(Task objective): Locate the string "Configure" in the listing below. Copy every line where it is found.

(Data shown):

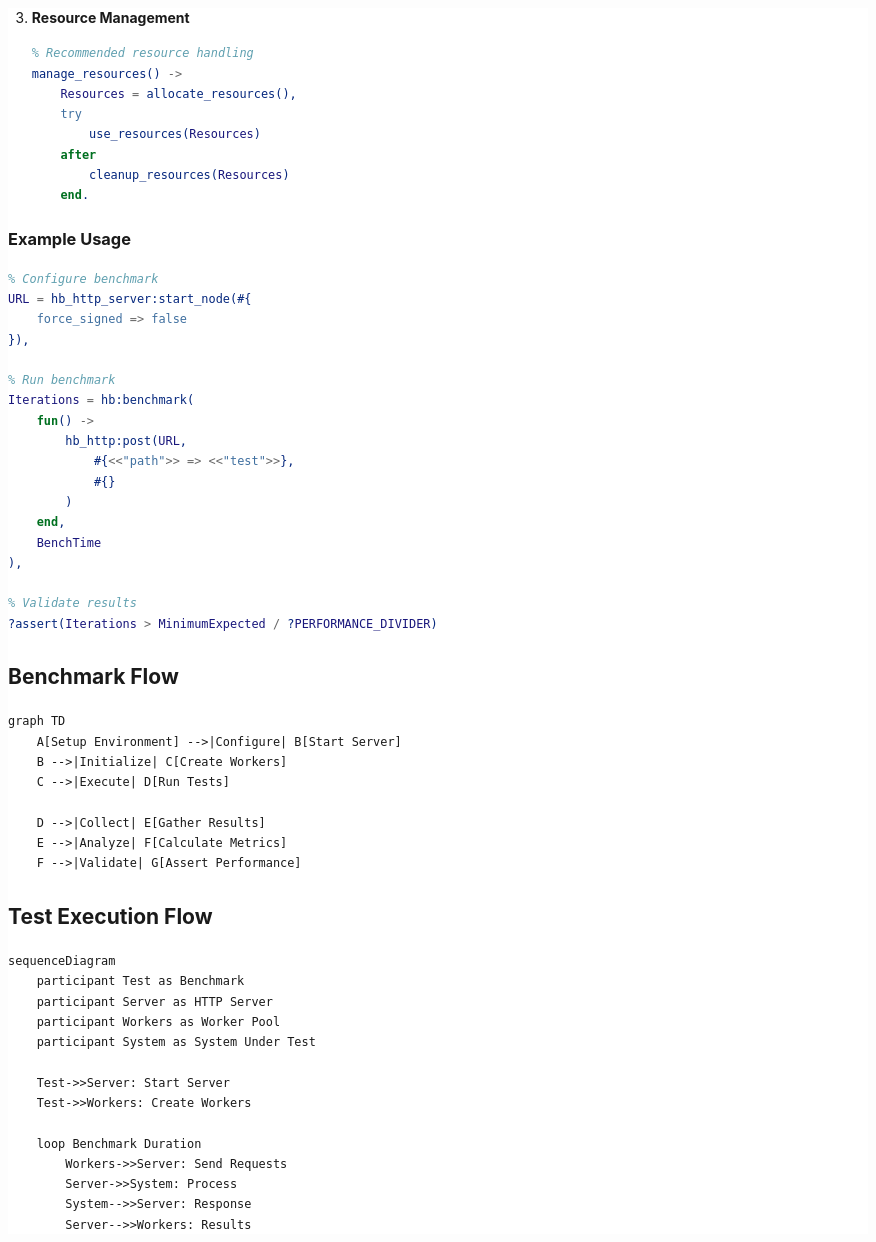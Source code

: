3. **Resource Management**
   ```erlang
   % Recommended resource handling
   manage_resources() ->
       Resources = allocate_resources(),
       try
           use_resources(Resources)
       after
           cleanup_resources(Resources)
       end.
   ```

### Example Usage

```erlang
% Configure benchmark
URL = hb_http_server:start_node(#{
    force_signed => false
}),

% Run benchmark
Iterations = hb:benchmark(
    fun() ->
        hb_http:post(URL,
            #{<<"path">> => <<"test">>},
            #{}
        )
    end,
    BenchTime
),

% Validate results
?assert(Iterations > MinimumExpected / ?PERFORMANCE_DIVIDER)
```

## Benchmark Flow

```mermaid
graph TD
    A[Setup Environment] -->|Configure| B[Start Server]
    B -->|Initialize| C[Create Workers]
    C -->|Execute| D[Run Tests]
    
    D -->|Collect| E[Gather Results]
    E -->|Analyze| F[Calculate Metrics]
    F -->|Validate| G[Assert Performance]
```

## Test Execution Flow

```mermaid
sequenceDiagram
    participant Test as Benchmark
    participant Server as HTTP Server
    participant Workers as Worker Pool
    participant System as System Under Test

    Test->>Server: Start Server
    Test->>Workers: Create Workers
    
    loop Benchmark Duration
        Workers->>Server: Send Requests
        Server->>System: Process
        System-->>Server: Response
        Server-->>Workers: Results
```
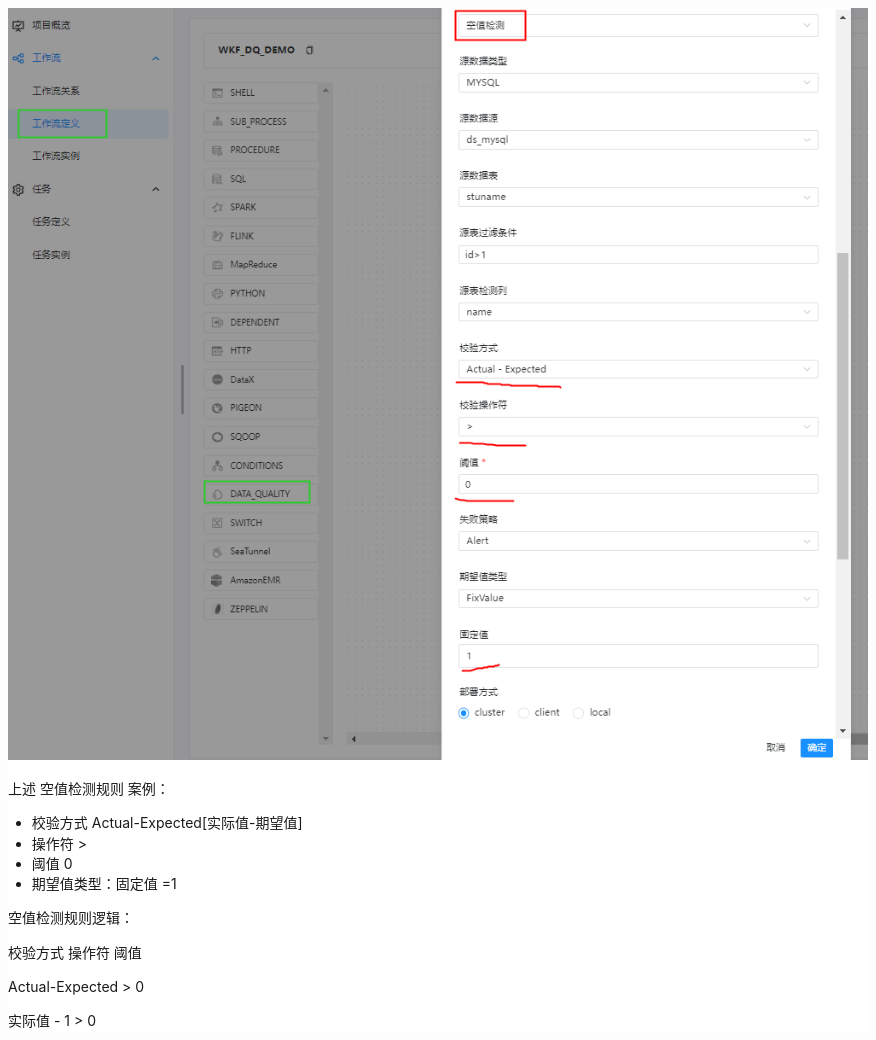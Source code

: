 ![](./image/dq_null1.png)

上述 空值检测规则 案例：

- 校验方式      Actual-Expected[实际值-期望值]
- 操作符    > 
- 阈值  0
- 期望值类型：固定值 =1 

空值检测规则逻辑：

校验方式              操作符  阈值

 Actual-Expected     >        0

实际值 -  1              >   0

(Answer to this task):
% Configure benchmark
    A[Setup Environment] -->|Configure| B[Start Server]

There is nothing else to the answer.